The film begins with Sharif describing his life “as good…my house with my beautiful wife and four kids.. is an oasis.” He presumably thinks that the film project will merely consist of presenting the untold stories of people around him. Indeed, if Sharif was only to offer us a picture of his fellow townspeople we would still come away from the film a lot wiser. Sharif introduces us to a shepherd boy with whom he has fun teaching a traditional dance; he sensitively describes a crippled woman whose “bed has become her only friend”, and he reflects on the condition of his neighbours for whom the war continues “to go on inside.”
“I don’t understand this war, it’s an undiagnosed war…you only see the symptoms.”
But, by 2013 Sharif’s focus changes. The newly formed independent Iraqi government has become corrupt and dysfunctional. Waves of terrorism, including those generated by Al-Qaeda, ISIS as well as local tribal rivalries soon bring a path of destruction. The hospital where Sharif works in his hometown of Jalawla is destroyed and by 2015 his own home is devastated. Sharif notes that he is no longer just “documenting other victims of war, now I am documenting myself.”
Yet, Sharif remains deeply involved with the people around him. He does the work normally performed by the doctors who have fled, and shares in the agonies of his friends, such as when a neighbour confides in him that he is unable to send his young son to elementary school because the child needs to collect and sell plastic bottles in order for the family to survive.
Throughout all this, Sharif admits to being baffled by the ever changing religious and ethnic rivalries. “I don’t understand this war, it’s an undiagnosed war…you only see the symptoms,” he reflects. “But you don’t understand the disease, it is hidden in the body.” He frankly concedes in a meeting with foreign doctors that he has no way of knowing if even his own neighbours will turn against him.
Still, life goes on. There are weddings and children laughing as they watch airplanes in the sky. Sharif does not overlook this side of daily life, yet continues to be drawn to the dark side of war: his camera ruminates over an empty bullet-riddled car where a young child was killed; he quietly visits the home of a family where two children were kidnapped and beheaded without anyone knowing by who or why.
When asked why he is filming all this, he simply replies “because I need to.” Like many people who have had their lives upended by war – also witnessed among survivors of the Nazi Holocaust and of the genocides in Rwanda and Darfur – the need to let the world know what has happened to them becomes an instinctual drive, well beyond any attempt to gain sympathy or reparations.
It is also instructive that Sharif’s sense of urgency to convey what has happened is combined with a measure of optimism and hope. Even as he and his family end up in a makeshift refugee camp in the Iraqi desert with an insufficient supply of water – twenty people squeezed into two small rooms – he remains steadfast in his belief that “in the end the will to build will win over the forces of destruction.” His life-affirming comment brings to mind Anne Frank’s famous words in her iconic Holocaust diary: “In spite of everything, I still believe that people are really good at heart.”

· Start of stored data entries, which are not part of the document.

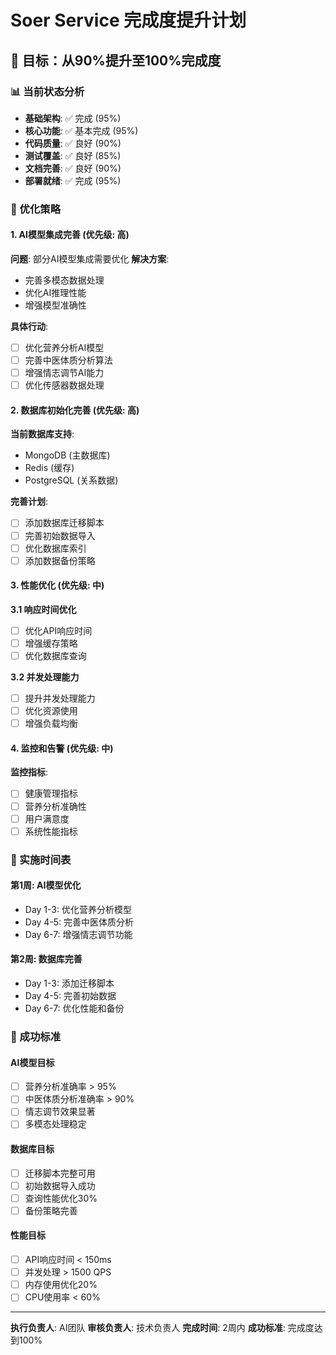 # Soer Service 完成度提升计划

## 🎯 目标：从90%提升至100%完成度

### 📊 当前状态分析
- **基础架构**: ✅ 完成 (95%)
- **核心功能**: ✅ 基本完成 (95%)
- **代码质量**: ✅ 良好 (90%)
- **测试覆盖**: ✅ 良好 (85%)
- **文档完善**: ✅ 良好 (90%)
- **部署就绪**: ✅ 完成 (95%)

### 🚀 优化策略

#### 1. AI模型集成完善 (优先级: 高)
**问题**: 部分AI模型集成需要优化
**解决方案**: 
- 完善多模态数据处理
- 优化AI推理性能
- 增强模型准确性

**具体行动**:
- [ ] 优化营养分析AI模型
- [ ] 完善中医体质分析算法
- [ ] 增强情志调节AI能力
- [ ] 优化传感器数据处理

#### 2. 数据库初始化完善 (优先级: 高)

**当前数据库支持**:
- MongoDB (主数据库)
- Redis (缓存)
- PostgreSQL (关系数据)

**完善计划**:
- [ ] 添加数据库迁移脚本
- [ ] 完善初始数据导入
- [ ] 优化数据库索引
- [ ] 添加数据备份策略

#### 3. 性能优化 (优先级: 中)

**3.1 响应时间优化**
- [ ] 优化API响应时间
- [ ] 增强缓存策略
- [ ] 优化数据库查询

**3.2 并发处理能力**
- [ ] 提升并发处理能力
- [ ] 优化资源使用
- [ ] 增强负载均衡

#### 4. 监控和告警 (优先级: 中)

**监控指标**:
- [ ] 健康管理指标
- [ ] 营养分析准确性
- [ ] 用户满意度
- [ ] 系统性能指标

### 📅 实施时间表

#### 第1周: AI模型优化
- Day 1-3: 优化营养分析模型
- Day 4-5: 完善中医体质分析
- Day 6-7: 增强情志调节功能

#### 第2周: 数据库完善
- Day 1-3: 添加迁移脚本
- Day 4-5: 完善初始数据
- Day 6-7: 优化性能和备份

### 🎯 成功标准

#### AI模型目标
- [ ] 营养分析准确率 > 95%
- [ ] 中医体质分析准确率 > 90%
- [ ] 情志调节效果显著
- [ ] 多模态处理稳定

#### 数据库目标
- [ ] 迁移脚本完整可用
- [ ] 初始数据导入成功
- [ ] 查询性能优化30%
- [ ] 备份策略完善

#### 性能目标
- [ ] API响应时间 < 150ms
- [ ] 并发处理 > 1500 QPS
- [ ] 内存使用优化20%
- [ ] CPU使用率 < 60%

---

**执行负责人**: AI团队
**审核负责人**: 技术负责人
**完成时间**: 2周内
**成功标准**: 完成度达到100% 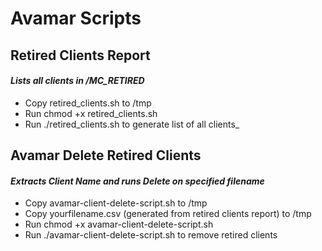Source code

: # Avamar Scripts
## Retired Clients Report
#### *Lists all clients in /MC_RETIRED*
- Copy retired_clients.sh to /tmp
- Run chmod +x retired_clients.sh
- Run ./retired_clients.sh to generate list of all clients_
## Avamar Delete Retired Clients
#### *Extracts Client Name and runs Delete on specified filename*
- Copy avamar-client-delete-script.sh to /tmp
- Copy yourfilename.csv (generated from retired clients report) to /tmp
- Run chmod +x avamar-client-delete-script.sh
- Run ./avamar-client-delete-script.sh to remove retired clients
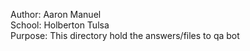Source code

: Author: Aaron Manuel<br/>
School: Holberton Tulsa<br/>
Purpose: This directory hold the answers/files to qa bot<br/>
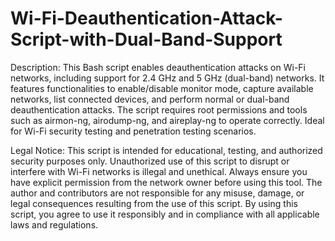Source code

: # Wi-Fi-Deauthentication-Attack-Script-with-Dual-Band-Support

Description: This Bash script enables deauthentication attacks on Wi-Fi networks, including support for 2.4 GHz and 5 GHz (dual-band) networks. It features functionalities to enable/disable monitor mode, capture available networks, list connected devices, and perform normal or dual-band deauthentication attacks. The script requires root permissions and tools such as airmon-ng, airodump-ng, and aireplay-ng to operate correctly. Ideal for Wi-Fi security testing and penetration testing scenarios.

Legal Notice:
This script is intended for educational, testing, and authorized security purposes only. Unauthorized use of this script to disrupt or interfere with Wi-Fi networks is illegal and unethical. Always ensure you have explicit permission from the network owner before using this tool. The author and contributors are not responsible for any misuse, damage, or legal consequences resulting from the use of this script. By using this script, you agree to use it responsibly and in compliance with all applicable laws and regulations.
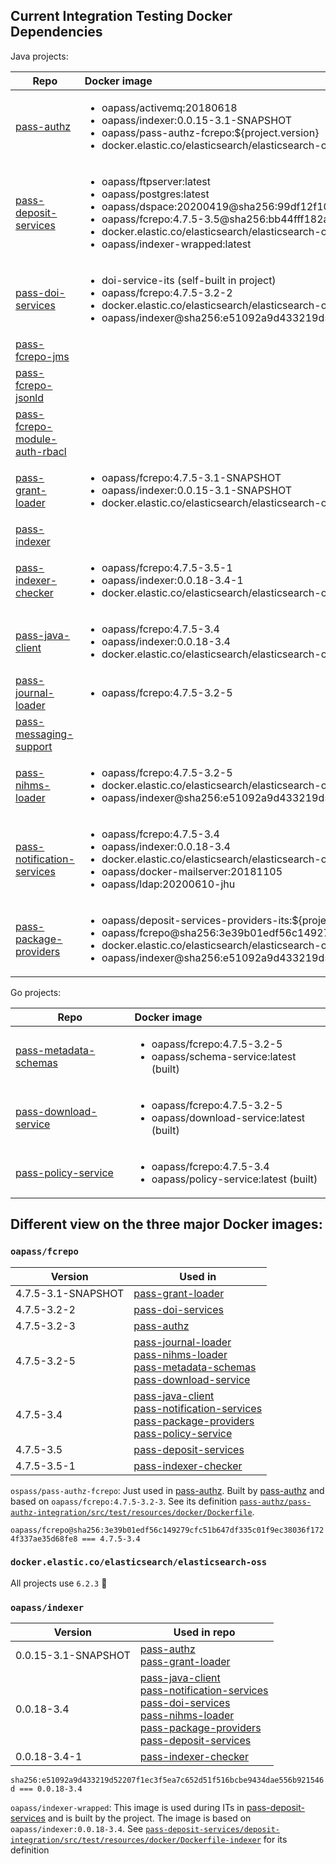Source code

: ## Current Integration Testing Docker Dependencies

Java projects:

| Repo | Docker image |
| ---- | :---- |
| [pass-authz](https://github.com/eclipse-pass/pass-authz) | <ul><li>oapass/activemq:20180618</li><li>oapass/indexer:0.0.15-3.1-SNAPSHOT</li><li>oapass/pass-authz-fcrepo:${project.version}</li><li>docker.elastic.co/elasticsearch/elasticsearch-oss:6.2.3</li></ul> |
| [pass-deposit-services](https://github.com/eclipse-pass/pass-deposit-services) | <ul><li>oapass/ftpserver:latest</li><li>oapass/postgres:latest</li><li>oapass/dspace:20200419@sha256:99df12f10846f2a2d62058cf4eef631393d7949a343b233a9e487d54fd82a483</li><li>oapass/fcrepo:4.7.5-3.5@sha256:bb44fff182ace1d0d57372f297cbab8cc04c662db2d10a061213178b7c0c9bba</li><li>docker.elastic.co/elasticsearch/elasticsearch-oss:6.2.3</li><li>oapass/indexer-wrapped:latest</li></ul> |
| [pass-doi-services](https://github.com/eclipse-pass/pass-doi-service) | <ul><li>doi-service-its (self-built in project)</li><li>oapass/fcrepo:4.7.5-3.2-2</li><li>docker.elastic.co/elasticsearch/elasticsearch-oss:6.2.3</li><li>oapass/indexer@sha256:e51092a9d433219d52207f1ec3f5ea7c652d51f516bcbe9434dae556b921546d</li></ul> | 
| [pass-fcrepo-jms](https://github.com/eclipse-pass/pass-fcrepo-jms) |  |
| [pass-fcrepo-jsonld](https://github.com/eclipse-pass/pass-fcrepo-jsonld) |  |
| [pass-fcrepo-module-auth-rbacl](https://github.com/eclipse-pass/pass-fcrepo-module-auth-rbacl) |  |
| [pass-grant-loader](https://github.com/eclipse-pass/pass-grant-loader) | <ul><li>oapass/fcrepo:4.7.5-3.1-SNAPSHOT</li><li>oapass/indexer:0.0.15-3.1-SNAPSHOT</li><li>docker.elastic.co/elasticsearch/elasticsearch-oss:6.2.3</li></ul> |
| [pass-indexer](https://github.com/eclipse-pass/pass-indexer) |  |
| [pass-indexer-checker](https://github.com/eclipse-pass/pass-indexer-checker) | <ul><li>oapass/fcrepo:4.7.5-3.5-1</li><li>oapass/indexer:0.0.18-3.4-1</li><li>docker.elastic.co/elasticsearch/elasticsearch-oss:6.2.3</li></ul> |
| [pass-java-client](https://github.com/eclipse-pass/pass-java-client) | <ul><li>oapass/fcrepo:4.7.5-3.4</li><li>oapass/indexer:0.0.18-3.4</li><li>docker.elastic.co/elasticsearch/elasticsearch-oss:6.2.3</li></ul> |
| [pass-journal-loader](https://github.com/eclipse-pass/pass-journal-loader) | <ul><li>oapass/fcrepo:4.7.5-3.2-5</li></ul> |
| [pass-messaging-support](https://github.com/eclipse-pass/pass-messaging-support) |  |
| [pass-nihms-loader](https://github.com/eclipse-pass/pass-nihms-loader) | <ul><li>oapass/fcrepo:4.7.5-3.2-5</li><li>docker.elastic.co/elasticsearch/elasticsearch-oss:6.2.3</li><li>oapass/indexer@sha256:e51092a9d433219d52207f1ec3f5ea7c652d51f516bcbe9434dae556b921546d</li></ul> |
| [pass-notification-services](https://github.com/eclipse-pass/pass-notification-services) | <ul><li>oapass/fcrepo:4.7.5-3.4</li><li>oapass/indexer:0.0.18-3.4</li><li>docker.elastic.co/elasticsearch/elasticsearch-oss:6.2.3</li><li>oapass/docker-mailserver:20181105</li><li>oapass/ldap:20200610-jhu</li></ul> |
| [pass-package-providers](https://github.com/eclipse-pass/pass-package-providers) | <ul><li>oapass/deposit-services-providers-its:${project.parent.version}</li><li>oapass/fcrepo@sha256:3e39b01edf56c149279cfc51b647df335c01f9ec38036f1724f337ae35d68fe8</li><li>docker.elastic.co/elasticsearch/elasticsearch-oss:6.2.3</li><li>oapass/indexer@sha256:e51092a9d433219d52207f1ec3f5ea7c652d51f516bcbe9434dae556b921546d</li></ul> |

Go projects:

| Repo | Docker image |
| ---- | :---- |
| [pass-metadata-schemas](https://github.com/eclipse-pass/pass-metadata-schemas) | <ul><li>oapass/fcrepo:4.7.5-3.2-5</li><li>oapass/schema-service:latest (built)</li></ul> |
| [pass-download-service](https://github.com/eclipse-pass/pass-download-service) | <ul><li>oapass/fcrepo:4.7.5-3.2-5</li><li>oapass/download-service:latest (built)</li></ul> |
| [pass-policy-service](https://github.com/eclipse-pass/pass-policy-service) | <ul><li>oapass/fcrepo:4.7.5-3.4</li><li>oapass/policy-service:latest (built)</li></ul> |

## Different view on the three major Docker images:

### `oapass/fcrepo`
| Version | Used in |
| --- | --- |
| 4.7.5-3.1-SNAPSHOT | [pass-grant-loader](https://github.com/eclipse-pass/pass-grant-loader) |
| 4.7.5-3.2-2 | [pass-doi-services](https://github.com/eclipse-pass/pass-doi-service) |
| 4.7.5-3.2-3 | [pass-authz](https://github.com/eclipse-pass/pass-authz) |
| 4.7.5-3.2-5 | [pass-journal-loader](https://github.com/eclipse-pass/pass-journal-loader) <br> [pass-nihms-loader](https://github.com/eclipse-pass/pass-nihms-loader) <br> [pass-metadata-schemas](https://github.com/eclipse-pass/pass-metadata-schemas) <br> [pass-download-service](https://github.com/eclipse-pass/pass-download-service) |
| 4.7.5-3.4 | [pass-java-client](https://github.com/eclipse-pass/pass-java-client) <br> [pass-notification-services](https://github.com/eclipse-pass/pass-notification-services) <br> [pass-package-providers](https://github.com/eclipse-pass/pass-package-providers) <br> [pass-policy-service](https://github.com/eclipse-pass/pass-policy-service) |
| 4.7.5-3.5 | [pass-deposit-services](https://github.com/eclipse-pass/pass-deposit-services) |
| 4.7.5-3.5-1 | [pass-indexer-checker](https://github.com/eclipse-pass/pass-indexer-checker) |

`ospass/pass-authz-fcrepo`: Just used in [pass-authz](https://github.com/eclipse-pass/pass-authz). Built by [pass-authz](https://github.com/eclipse-pass/pass-authz) and based on  `oapass/fcrepo:4.7.5-3.2-3`. See its definition [`pass-authz/pass-authz-integration/src/test/resources/docker/Dockerfile`](https://github.com/eclipse-pass/pass-authz/blob/main/pass-authz-integration/src/test/resources/docker/Dockerfile).

`oapass/fcrepo@sha256:3e39b01edf56c149279cfc51b647df335c01f9ec38036f1724f337ae35d68fe8 === 4.7.5-3.4`

### `docker.elastic.co/elasticsearch/elasticsearch-oss`
All projects use `6.2.3` 🎉

### `oapass/indexer`
| Version | Used in repo |
| --- | --- |
| 0.0.15-3.1-SNAPSHOT | [pass-authz](https://github.com/eclipse-pass/pass-authz) <br> [pass-grant-loader](https://github.com/eclipse-pass/pass-grant-loader) |
| 0.0.18-3.4 | [pass-java-client](https://github.com/eclipse-pass/pass-java-client) <br> [pass-notification-services](https://github.com/eclipse-pass/pass-notification-services) <br> [pass-doi-services](https://github.com/eclipse-pass/pass-doi-service) <br> [pass-nihms-loader](https://github.com/eclipse-pass/pass-nihms-loader) <br> [pass-package-providers](https://github.com/eclipse-pass/pass-package-providers) <br> [pass-deposit-services](https://github.com/eclipse-pass/pass-deposit-services) |
| 0.0.18-3.4-1 | [pass-indexer-checker](https://github.com/eclipse-pass/pass-indexer-checker) |

 `sha256:e51092a9d433219d52207f1ec3f5ea7c652d51f516bcbe9434dae556b921546d === 0.0.18-3.4`

`oapass/indexer-wrapped`: This image is used during ITs in [pass-deposit-services](https://github.com/eclipse-pass/pass-deposit-services) and is built by the project. The image is based on `oapass/indexer:0.0.18-3.4`. See [`pass-deposit-services/deposit-integration/src/test/resources/docker/Dockerfile-indexer`](https://github.com/eclipse-pass/pass-deposit-services/blob/main/deposit-integration/src/test/resources/docker/Dockerfile-indexer) for its definition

Just as the story of a single girl, hiding in an Amsterdam attic, helped open up the eyes of people around the world to the ordeal experienced by an entire people, it is to be hoped that this account of a hospital nurse and his family will provide a wide audience with a better understanding of who the people described in the news as “Middle Eastern refugees” really are.
Although the film does not mention whether Sharif wishes to remain in Iraq or to seek a new life in Europe or elsewhere, it is hard to think of someone who could be a better citizen in any country. Hard-working, skilled and highly-motivated, Sharif, like many of his fellow refugees, should not have nowhere to hide; instead, he really should have many places to go.